The best way to cook lentils is just boiling them briefly in salted-water and then adding a piquant-sauce of some sort as they really have little flavour.
I love lentils for many reasons, but not least is that because they are so small you can prepare a meal in under half an hour with only perhaps ten-minutes of your time are you actively busy; you can get on with something else.
However they are rather dull so I like to add a sauce just as they finish cooking. Would you like spicy-lentils?
With all the ketogenic diets about many folk are terrified of the carb in lentils. However, let's get it straight; it is the refined-starches that are the killer. There is so much research confirming that we should be eating more legumes for protein. They are good for you and will not add to your waistline.
It's that bread-roll that you should be watching out for; that is where the danger lies. We all have to learn to bake with 100 percent real flour.
This really is the best way to cook lentils. Enjoy them without guilt.
At a stretch you could keep your lentils in the fridge for a week, but frankly I wouldn't go much over 4 - 5 days. I try to keep the number of little sealed mystery-containers in the fridge to a minimum. How often have you opened one of them and found it covered with mould?
This is the best way to cook lentils, and it's so easy that we do not need to store it for ages; it will get eaten.
Roughly one-tenth of your lentils is protein. So one cup, weighing about 200g will supply nearly a half of your daily needs.
However it is not a complete protein; it's short on some amino acids like methionine and cystine, unless you sprout them first. Vegans get around this by adding tahini, a sesame-seed paste that you can get from your Greek and Turkish stores.
Otherwise just have an egg for breakfast.
Alternatively you could add this piquant tahini-sauce after you have boiled your lentils.
It's astonishing how many people are using protein-shakes and powders on the ketogenic and other diets; it is just another bad substitution for a wellness way of eating. And they are expensive.
The reason diets don't work is because they are not sustainable. Are you planning to have a shake for breakfast for the rest of your life? Definitely not, but I absolutely love lentils and other legumes and consume them daily.
At around R50 per kg (5 cups) - 100g protein - lentils are one of the cheapest, and having them in the fridge you can snack on them without guilt if you are feeling peckish.

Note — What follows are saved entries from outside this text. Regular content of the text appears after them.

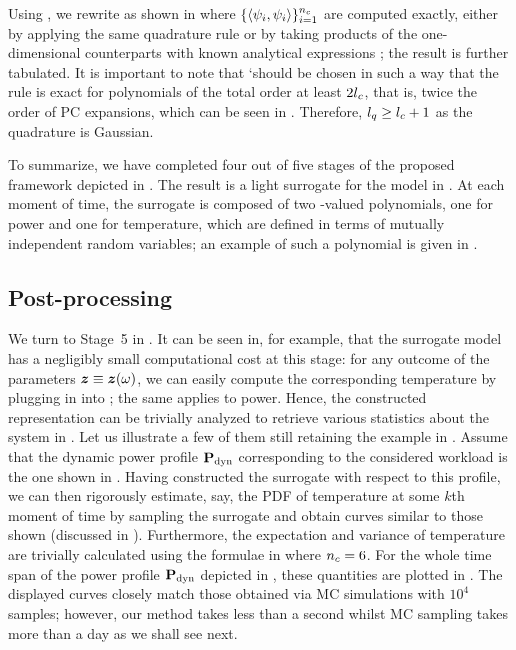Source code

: Using , we rewrite  as shown in
 where $\{ \left\langle \psi_i, \psi_i \right\rangle \}_{i
= 1}^{n_{c}}$ are computed exactly, either by applying the same quadrature rule or
by taking products of the one-dimensional counterparts with known analytical
expressions \cite{xiu2010}; the result is further tabulated. It is important to
note that \lq should be chosen in such a way that the rule is exact for
polynomials of the total order at least $2 {l_{c}}$, that is, twice the order of PC
expansions, which can be seen in  \cite{eldred2008}.
Therefore, ${l_{q}} \geq {l_{c}} + 1$ as the quadrature is Gaussian.

To summarize, we have completed four out of five stages of the proposed
framework depicted in . The result is a light surrogate for the
model in . At each moment of time, the surrogate is
composed of two \np-valued polynomials, one for power and one for temperature,
which are defined in terms of \nz mutually independent random variables; an
example of such a polynomial is given in .

\subsection{Post-processing}

We turn to Stage~5 in . It can be seen in, for example,
 that the surrogate model has a negligibly small computational
cost at this stage: for any outcome of the parameters $\boldsymbol{z} \equiv \boldsymbol{z}(\omega)$,
we can easily compute the corresponding temperature by plugging in \vz into
; the same applies to power. Hence, the constructed
representation can be trivially analyzed to retrieve various statistics about
the system in . Let us illustrate a few of them still
retaining the example in . Assume that the dynamic power
profile $\mathbf{P}_{\mathrm{dyn}}$ corresponding to the considered workload is the one shown
in . Having constructed the surrogate with respect to
this profile, we can then rigorously estimate, say, the PDF of temperature at
some $k$th moment of time by sampling the surrogate and obtain curves similar to
those shown  (discussed in
). Furthermore, the expectation and variance of
temperature are trivially calculated using the formulae in 
where ${n_{c}} = 6$. For the whole time span of the power profile $\mathbf{P}_{\mathrm{dyn}}$
depicted in , these quantities are plotted in
. The displayed curves closely match those
obtained via MC simulations with $10^4$ samples; however, our method takes less
than a second whilst MC sampling takes more than a day as we shall see next.

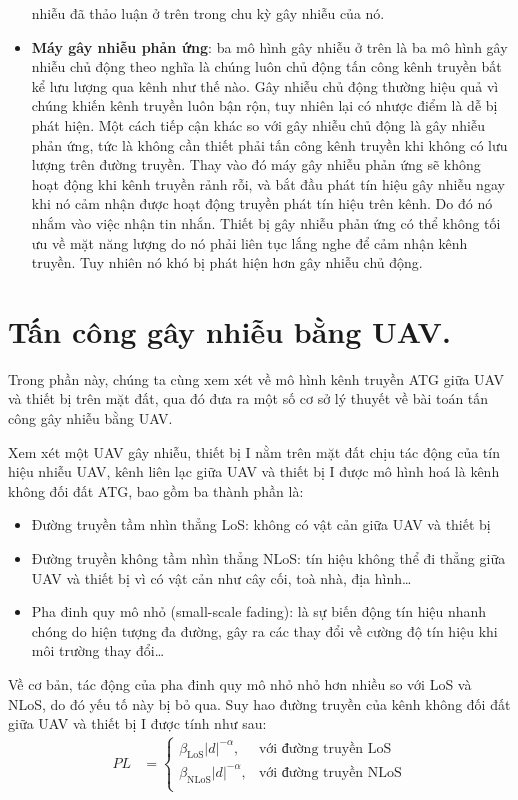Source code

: \documentclass{uetgraduation}
\begin{document}
\begin{itemize}
    nhiễu đã thảo luận ở trên trong chu kỳ gây nhiễu của nó.
    \item \textbf{Máy gây nhiễu phản ứng}: ba mô hình gây nhiễu ở trên là ba mô hình gây nhiễu chủ động theo nghĩa là chúng luôn chủ động tấn công kênh truyền
    bất kể lưu lượng qua kênh như thế nào. Gây nhiễu chủ động thường hiệu quả vì chúng khiến kênh truyền luôn bận rộn, tuy nhiên lại có nhược điểm là dễ bị phát
    hiện. Một cách tiếp cận khác so với gây nhiễu chủ động là gây nhiễu phản ứng, tức là không cần thiết phải tấn công kênh truyền khi không có lưu lượng trên đường
    truyền. Thay vào đó máy gây nhiễu phản ứng sẽ không hoạt động khi kênh truyền rảnh rỗi, và bắt đầu phát tín hiệu gây nhiễu ngay khi nó cảm nhận được hoạt động
    truyền phát tín hiệu trên kênh. Do đó nó nhắm vào việc nhận tin nhắn. Thiết bị gây nhiễu phản ứng có thể không tối ưu về mặt năng lượng do nó phải liên tục lắng
    nghe để cảm nhận kênh truyền. Tuy nhiên nó khó bị phát hiện hơn gây nhiễu chủ động.
\end{itemize}

\section{Tấn công gây nhiễu bằng UAV.}
Trong phần này, chúng ta cùng xem xét về mô hình kênh truyền ATG giữa UAV và thiết bị trên mặt đất, qua đó đưa ra một số cơ sở lý thuyết về bài toán tấn công gây
nhiễu bằng UAV.

Xem xét một UAV gây nhiễu, thiết bị I nằm trên mặt đất chịu tác động của tín hiệu nhiễu UAV, kênh liên lạc giữa UAV và thiết bị I được mô 
hình hoá là kênh không đối đất ATG, bao gồm ba thành phần là:
\begin{itemize}
    \item Đường truyền tầm nhìn thẳng LoS: không có vật cản giữa UAV và thiết bị
    \item Đường truyền không tầm nhìn thẳng NLoS: tín hiệu không thể đi thẳng giữa UAV và thiết bị vì có vật cản như cây cối, toà nhà, địa hình\dots 
    \item Pha đinh quy mô nhỏ (small-scale fading): là sự biến động tín hiệu nhanh chóng do hiện tượng đa đường, gây ra các thay đổi về cường độ tín hiệu khi môi trường
    thay đổi\dots
\end{itemize}

Về cơ bản, tác động của pha đinh quy mô nhỏ nhỏ hơn nhiều so với LoS và NLoS, do đó yếu tố này bị bỏ qua. Suy hao đường truyền của kênh không đối đất giữa UAV và thiết
bị I được tính như sau:
\begin{align*}
    PL &= \begin{cases}
        \beta_\text{LoS}|d|^{-\alpha}, & \text{với đường truyền LoS} \\
        \beta_\text{NLoS}|d|^{-\alpha}, & \text{với đường truyền NLoS} \\
    \end{cases}
\end{align*}
\end{document}
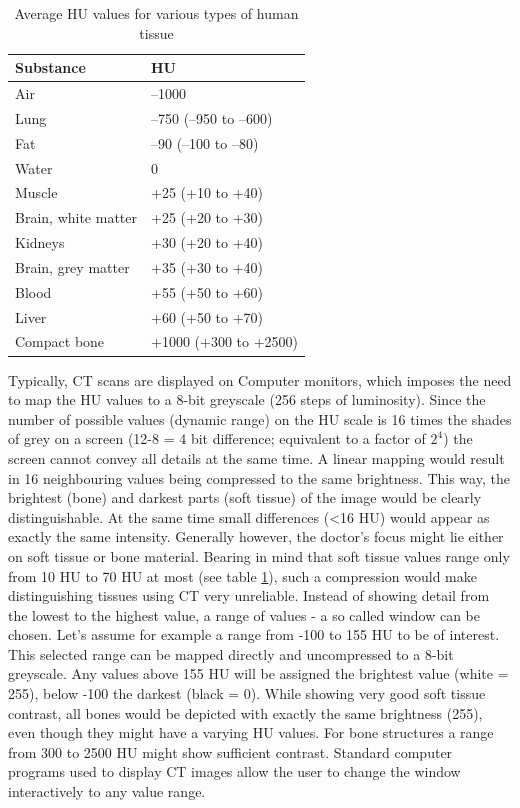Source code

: \begin{table}[]
	\centering
	\caption{Average HU values for various types of human tissue}
	\label{tab:HU}
	\begin{tabular}{@{}ll@{}}
		\toprule
		Substance           & HU                     \\ \midrule
		Air                 & –1000                  \\
		Lung                & –750 (–950 to –600)    \\
		Fat                 & –90 (–100 to –80)      \\
		Water               & 0                      \\
		Muscle              & +25 (+10 to +40)       \\
		Brain, white matter & +25 (+20 to +30)       \\
		Kidneys             & +30 (+20 to +40)       \\
		Brain, grey matter  & +35 (+30 to +40)       \\
		Blood               & +55 (+50 to +60)       \\
		Liver               & +60 (+50 to +70)       \\
		Compact bone        & +1000 (+300 to +2500)  \\ \bottomrule
	\end{tabular}
\end{table}

Typically, CT scans are displayed on Computer monitors, which imposes the need to map the HU values to a 8-bit greyscale (256 steps of luminosity).
Since the number of possible values (dynamic range) on the HU scale is 16 times the shades of grey on a screen (12-8 = 4 bit difference; equivalent to a factor of $2^4$) the screen cannot convey all details at the same time.
A linear mapping would result in 16 neighbouring values being compressed to the same brightness.
This way, the brightest (bone) and darkest parts (soft tissue) of the image would be clearly distinguishable.
At the same time small differences (<16 HU) would appear as exactly the same intensity.
Generally however, the doctor's focus might lie either on soft tissue or bone material.
Bearing in mind that soft tissue values range only from 10 HU to 70 HU at most (see table \ref{tab:HU}), such a compression would make distinguishing tissues using CT very unreliable.
Instead of showing detail from the lowest to the highest value, a range of values - a so called window can be chosen.
Let's assume for example a range from -100 to 155 HU to be of interest.
This selected range can be mapped directly and uncompressed to a 8-bit greyscale.
Any values above 155 HU will be assigned the brightest value (white = 255), below -100 the darkest (black = 0).
While showing very good soft tissue contrast, all bones would be depicted with exactly the same brightness (255), even though they might have a varying HU values.
For bone structures a range from 300 to 2500 HU might show sufficient contrast.
Standard computer programs used to display CT images allow the user to change the window interactively to any value range. \cite{Podgorsak, Maidment2014}

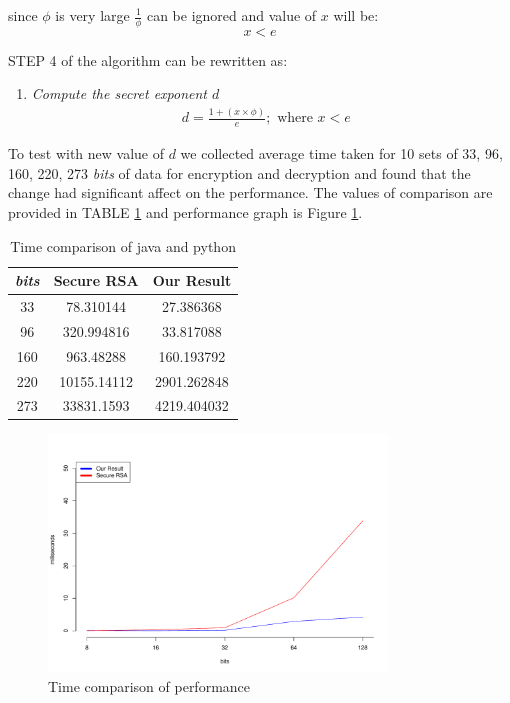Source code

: \documentclass[12pt,journal,compsoc]{IEEEtran}
\begin{document}
since $\phi$ is very large $\frac{1}{\phi}$ can be ignored and value of $x$ will be:
\begin{equation}
	x < e
\end{equation}


STEP 4 of the algorithm can be rewritten as:

\begin{enumerate}[ {STEP }4{:} ]
\item \emph{Compute the secret exponent $d$}
	\begin{align}
		d = \frac{1 + (x \times \phi)}{e}; \text{ where } x < e&
	\end{align}
\end{enumerate}

To test with new value of $d$ we collected average time taken for 10 sets of 33, 96, 160, 220, 273 \emph{bits} of data for encryption and decryption and found that the change had significant affect on the performance. The values of comparison are provided in TABLE \ref{table:rsaVSjava} and performance graph is Figure \ref{fig:rsaVSjava}.

\begin{table}[ht]
	\begin{center}
	\begin{tabular}{|c|c|c|}
    	\hline
       		\emph{bits}	&		Secure RSA		&	Our Result\\
	\hline
    		33			&	78.310144	&	27.386368\\
		96			&	320.994816	&	33.817088\\
		160			&	963.48288	&	160.193792\\
		220			&	10155.14112	&	2901.262848\\
		273			&	33831.1593	&	4219.404032\\
	\hline
	\end{tabular}
	\end{center}
	\caption{Time comparison of java and python}
	\label{table:rsaVSjava}

\end{table}

\begin{figure}[ht!]
\centering
\includegraphics[width=90mm]{images/rsaVSjava.pdf}
\caption{Time comparison of performance}
\label{fig:rsaVSjava}
\end{figure}
\end{document}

The best is their so-called subsequent meal effect; all day because of the hormone stimulation to the hunger centre, they continue to supply the satiety we need. You aren't constantly feeling famished and thinking about that next snack.
Guidelines are that we should be consuming about 30 grams of fibre each day from our food. It gives the stool bulk and provides nutrients for the teeming billions of bugs in the microbiome. The average person in the West is eating about half of that; constipation and bowel-disease is rife.
Nearly one-tenth of your lentils is dietary fibre; 8 grams /100g. So half a cup would provide nearly a quarter of your needs.
Are lentils high in fibre? Yes, they certainly are.
An alternative is our authentic hummus recipe; we should always have a dish of legumes in our fridge to have with our meals.